Disclaimer: This post is intended to further explain why a new physics site as a home for an academic community interested in doing physics at an advanced level is needed, which moderation practices (that may have there legitimacy elsewhere) should be avoided, and discuss a bit how the future community might want to govern the new site. Existing communities with different goals should not feel insulted, attacked, or anything like that by naming what the futere site might not appreciate and try to avoid.

Even though I suspect that many (most)  of the readers here agree, that the strong political over moderation  practised on Physics SE since the elections back in December last year, is detrimental to establishing a nice academic expert community,  some moderation tasks certainly will  needed to be done on the new physics site too, for example to keep trolls out, deflect spam, and guarantee and keep up the desired level of the site.

From my observation and experience of more than two years, the basic problem with establishing research-level sites in the Stack Exchange network is the fundamental incompatibility between the purpose the Stack Exchanges owners, stuff, managers, and many community moderators ascribe to an SE site and the needs of a free academic community.

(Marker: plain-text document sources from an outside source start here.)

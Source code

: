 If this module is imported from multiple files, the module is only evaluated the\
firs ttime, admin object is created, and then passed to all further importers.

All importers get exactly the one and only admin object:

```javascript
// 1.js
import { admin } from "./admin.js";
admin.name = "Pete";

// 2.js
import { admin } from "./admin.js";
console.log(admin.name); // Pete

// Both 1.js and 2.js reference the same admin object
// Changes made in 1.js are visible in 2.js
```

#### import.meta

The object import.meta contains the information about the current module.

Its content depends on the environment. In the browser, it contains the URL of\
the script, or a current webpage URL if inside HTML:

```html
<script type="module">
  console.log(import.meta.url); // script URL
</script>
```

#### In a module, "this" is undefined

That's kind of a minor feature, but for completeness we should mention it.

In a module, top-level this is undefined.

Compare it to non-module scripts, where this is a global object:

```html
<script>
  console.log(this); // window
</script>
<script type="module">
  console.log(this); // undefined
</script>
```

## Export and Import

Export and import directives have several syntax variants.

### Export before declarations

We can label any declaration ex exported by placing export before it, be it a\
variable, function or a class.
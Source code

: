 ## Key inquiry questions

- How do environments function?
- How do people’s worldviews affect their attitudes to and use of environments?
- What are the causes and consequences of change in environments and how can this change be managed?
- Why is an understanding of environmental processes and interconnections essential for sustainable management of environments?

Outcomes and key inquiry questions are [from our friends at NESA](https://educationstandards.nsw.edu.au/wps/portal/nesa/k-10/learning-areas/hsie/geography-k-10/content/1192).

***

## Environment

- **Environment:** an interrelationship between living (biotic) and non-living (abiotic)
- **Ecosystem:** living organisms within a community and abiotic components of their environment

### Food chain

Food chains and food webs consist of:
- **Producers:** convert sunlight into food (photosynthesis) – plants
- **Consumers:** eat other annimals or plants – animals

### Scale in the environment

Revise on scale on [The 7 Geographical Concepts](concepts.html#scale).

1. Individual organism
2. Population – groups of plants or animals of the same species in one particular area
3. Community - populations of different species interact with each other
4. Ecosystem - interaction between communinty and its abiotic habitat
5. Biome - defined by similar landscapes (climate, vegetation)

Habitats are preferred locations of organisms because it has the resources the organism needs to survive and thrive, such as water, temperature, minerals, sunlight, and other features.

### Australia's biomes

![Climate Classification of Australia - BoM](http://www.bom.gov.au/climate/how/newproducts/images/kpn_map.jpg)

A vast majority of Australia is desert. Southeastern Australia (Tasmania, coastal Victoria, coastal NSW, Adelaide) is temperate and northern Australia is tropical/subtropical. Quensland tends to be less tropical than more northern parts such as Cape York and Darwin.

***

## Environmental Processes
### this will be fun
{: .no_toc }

Differences between the two almost orthogonal points of view manifest themself for example via the following issues.

What is a successful Stack Exchange site?

From the Stack Exchange point of view, the success of a site is measured almost exclusively by criteria that focus on its traffic and growth rate, such as the number of questions per day,  the percent of questions answered, the number of users, the number of answers per question, the visits per day, the overall growing of the user base, etc … The actual content of the site is secondary, as long as certain numerical values of  these criteria , that measure the success rather by quantity than quality do not fall below a certain threshold.  Smaller high quality sites can get closed in beta for lack of traffic, which clearly proves that Stack Exchange puts quantity above quality. If graduated sites can be closed for the same reason too is something that I will  investigate further on MSO later.

Who should mainly benefit from a Stack Exchange site?

The main purpose of a Stack Exchange site and the answers one can obtain there, is as often stated by people endorsing and strongly representing the Stack Exchange point of view, NOT so much to be helpful for and friendly to the regular members of the community who actually do the work by writing good questions and answers. Rather is the official purpose of the site to be useful for a very large, broader audience consisting of people who  browse the internet by search engines such as google for example. So there is the paradox situation, that from the Stack Exchange point of view the site has not to be particularly useful and welcoming to the people who actually invest work, time, and engagement into building up the content of the site. This goes so far, that Stack Exchange reserves the right to ban and/or drive away valuable contributers for political reasons, as can be seen by the two horrible controll questions they ask the candidates on any site in every moderator election. I suspect that candidates that give the wrong answer there would be rejected as moderators by SE, even if the local community wants them.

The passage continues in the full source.